L’anno prima di Gerardo Colombo, cioè nel 2009, era stato Gustavo Zagrebelsky a dedicarvi un suo saggio. Poi, lo scorso anno, Franco Cassano, con L’umiltà del male, parte proprio da lì, dall’enigma posto dal discorso del “Grande Inquisitor per ovesciare subito il piano della riflessione, smontando la semplicistica distinzione manichea fra bene e male.
Nel suo libro, nella Siviglia del Cinquecento, l’Inquisitore fa arrestare Cristo, appena tornato sulla terra e si reca a far visita al prigioniero.
In realtà, il suo è un lungo monologo, in cui rinfaccia al Nazareno che la sua perfezione non è in grado di cogliere e addirittura sobillare la debolezza dell’animo umano.
Il suo rigore è per i santi, non per l’imperfezione del mondo.

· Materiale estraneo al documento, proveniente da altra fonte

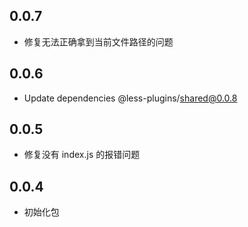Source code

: ## 0.0.7

- 修复无法正确拿到当前文件路径的问题

## 0.0.6

- Update dependencies @less-plugins/shared@0.0.8

## 0.0.5

- 修复没有 index.js 的报错问题

## 0.0.4

- 初始化包

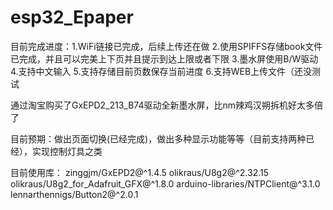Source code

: # esp32_Epaper

目前完成进度：1.WiFi链接已完成，后续上传还在做
               			2.使用SPIFFS存储book文件已完成，并且可以完美上下页并且提示到达上限或者下限
                		   3.墨水屏使用B/W驱动
                           4.支持中文输入
                           5.支持存储目前页数保存当前进度
                          6.支持WEB上传文件（还没测试

通过淘宝购买了GxEPD2_213_B74驱动全新墨水屏，比nm辣鸡汉朔拆机好太多倍了

目前预期：做出页面切换(已经完成)，做出多种显示功能等等（目前支持两种已经），实现控制灯具之类

目前使用库：
    zinggjm/GxEPD2@^1.4.5
	olikraus/U8g2@^2.32.15
	olikraus/U8g2_for_Adafruit_GFX@^1.8.0
	arduino-libraries/NTPClient@^3.1.0
	lennarthennigs/Button2@^2.0.1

Il potere temporale, al contrario, è divenuto tale proprio perché ha permesso a tutti di peccare.
Un ragionamento certo pericoloso, che ricorda la superba prova di Dustin Offman in “Giovanna d’Arco” di Luc Besson, ma anche un salvifico paradosso, per chi vuole operare per l’emancipazione dei più rifiutando quel “narcisismo etico” che vede come necessario, per chi voglia evitare che molti cadano nel baratro, bearsi della propria diversità, insistendo con la retorica delle minoranze pure e incontaminate e, così facendo, facendosi casta, proprio nel momento in cui ci si dovrebbe opporre alle Caste vere .
Discorso che ben si adatta, ad esempio, alla attuale sinistra italiana, che ignora e vuole ignorare i motivi che provengono da autori che cita, ma che non conosce: da Dostoevskij a Primo Levi, da Adorno a Horkheimer e continua a non voler smantellare quelle rendite di potere su cui si basano anche i suoi partiti, senza alcun reale confronto con le ansie e le paure della attuale società.
Una sinistra che non ha mai saputo comprendere che “l’avversario” non è né solo Bossi, né solo Berlusconi, anche se sono stati grandi interpreti della “zona grigia” italiana.
E neanche, andando indietro nel tempo, quell’avversario può essere l’Andreotti ritratto da Sorrentino.
Il suo volto di oggi può essere e intravisto nelle enormi concentrazioni di potere economico e nei mezzi di comunicazione di cui spesso si dispone, ma anche in una amministrazione dei soldi pubblici priva di ogni regola e disciplina.